* _TASK BRIEF_: Look through the records and copy each line with the string "example" in it.

* _SOURCE DATA_:
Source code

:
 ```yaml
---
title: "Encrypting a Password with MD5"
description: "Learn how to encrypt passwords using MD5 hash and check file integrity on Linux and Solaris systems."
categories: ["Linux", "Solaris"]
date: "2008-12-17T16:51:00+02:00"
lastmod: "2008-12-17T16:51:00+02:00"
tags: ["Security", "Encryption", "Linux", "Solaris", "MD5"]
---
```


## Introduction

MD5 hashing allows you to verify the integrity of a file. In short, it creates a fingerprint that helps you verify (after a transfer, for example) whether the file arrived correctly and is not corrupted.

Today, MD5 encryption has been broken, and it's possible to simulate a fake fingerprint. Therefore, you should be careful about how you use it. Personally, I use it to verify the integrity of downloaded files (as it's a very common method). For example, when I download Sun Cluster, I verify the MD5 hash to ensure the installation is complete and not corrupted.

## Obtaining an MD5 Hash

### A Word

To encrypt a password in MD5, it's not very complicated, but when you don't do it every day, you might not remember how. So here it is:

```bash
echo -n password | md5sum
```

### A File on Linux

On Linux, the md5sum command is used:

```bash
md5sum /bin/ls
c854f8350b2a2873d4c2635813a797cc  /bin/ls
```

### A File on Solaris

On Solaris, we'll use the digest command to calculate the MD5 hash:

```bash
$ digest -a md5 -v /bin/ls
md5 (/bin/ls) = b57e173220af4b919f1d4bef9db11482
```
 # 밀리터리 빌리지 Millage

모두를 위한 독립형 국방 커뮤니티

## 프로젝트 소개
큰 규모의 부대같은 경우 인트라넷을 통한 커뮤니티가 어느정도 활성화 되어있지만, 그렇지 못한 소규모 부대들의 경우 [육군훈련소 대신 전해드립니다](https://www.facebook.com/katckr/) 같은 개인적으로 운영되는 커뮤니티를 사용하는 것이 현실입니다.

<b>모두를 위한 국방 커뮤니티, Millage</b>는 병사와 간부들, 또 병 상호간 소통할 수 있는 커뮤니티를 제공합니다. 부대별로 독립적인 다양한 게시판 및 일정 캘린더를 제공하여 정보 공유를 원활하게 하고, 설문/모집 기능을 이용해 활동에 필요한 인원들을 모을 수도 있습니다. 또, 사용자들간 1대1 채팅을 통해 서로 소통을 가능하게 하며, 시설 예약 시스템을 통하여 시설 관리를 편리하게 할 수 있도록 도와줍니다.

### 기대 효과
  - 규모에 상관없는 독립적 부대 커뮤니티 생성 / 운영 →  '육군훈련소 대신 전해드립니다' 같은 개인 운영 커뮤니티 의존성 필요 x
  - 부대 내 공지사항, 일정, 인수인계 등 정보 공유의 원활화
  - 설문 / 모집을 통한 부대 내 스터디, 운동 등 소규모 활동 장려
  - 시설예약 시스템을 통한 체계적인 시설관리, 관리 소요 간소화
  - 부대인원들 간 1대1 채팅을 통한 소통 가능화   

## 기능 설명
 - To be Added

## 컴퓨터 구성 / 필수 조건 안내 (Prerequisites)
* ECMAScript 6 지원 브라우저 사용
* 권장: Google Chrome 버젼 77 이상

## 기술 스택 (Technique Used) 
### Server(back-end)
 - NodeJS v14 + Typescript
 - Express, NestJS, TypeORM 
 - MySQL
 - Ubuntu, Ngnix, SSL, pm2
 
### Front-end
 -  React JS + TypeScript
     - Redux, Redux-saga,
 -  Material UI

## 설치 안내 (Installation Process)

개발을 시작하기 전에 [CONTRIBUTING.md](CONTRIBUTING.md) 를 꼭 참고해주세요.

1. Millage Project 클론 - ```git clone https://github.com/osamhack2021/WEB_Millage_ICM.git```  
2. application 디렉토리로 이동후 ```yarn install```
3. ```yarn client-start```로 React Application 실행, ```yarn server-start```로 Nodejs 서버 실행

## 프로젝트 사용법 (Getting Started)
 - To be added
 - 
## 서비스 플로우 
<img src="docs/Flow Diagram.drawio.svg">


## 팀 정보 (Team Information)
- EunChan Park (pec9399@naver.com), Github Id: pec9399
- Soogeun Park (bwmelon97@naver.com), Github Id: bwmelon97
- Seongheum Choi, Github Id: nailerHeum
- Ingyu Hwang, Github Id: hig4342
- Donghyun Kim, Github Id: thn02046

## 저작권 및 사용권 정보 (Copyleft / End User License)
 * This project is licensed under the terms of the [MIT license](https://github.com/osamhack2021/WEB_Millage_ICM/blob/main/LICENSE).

* _WRITTEN SOLUTION_:
MD5 hashing allows you to verify the integrity of a file. In short, it creates a fingerprint that helps you verify (after a transfer, for example) whether the file arrived correctly and is not corrupted.
Today, MD5 encryption has been broken, and it's possible to simulate a fake fingerprint. Therefore, you should be careful about how you use it. Personally, I use it to verify the integrity of downloaded files (as it's a very common method). For example, when I download Sun Cluster, I verify the MD5 hash to ensure the installation is complete and not corrupted.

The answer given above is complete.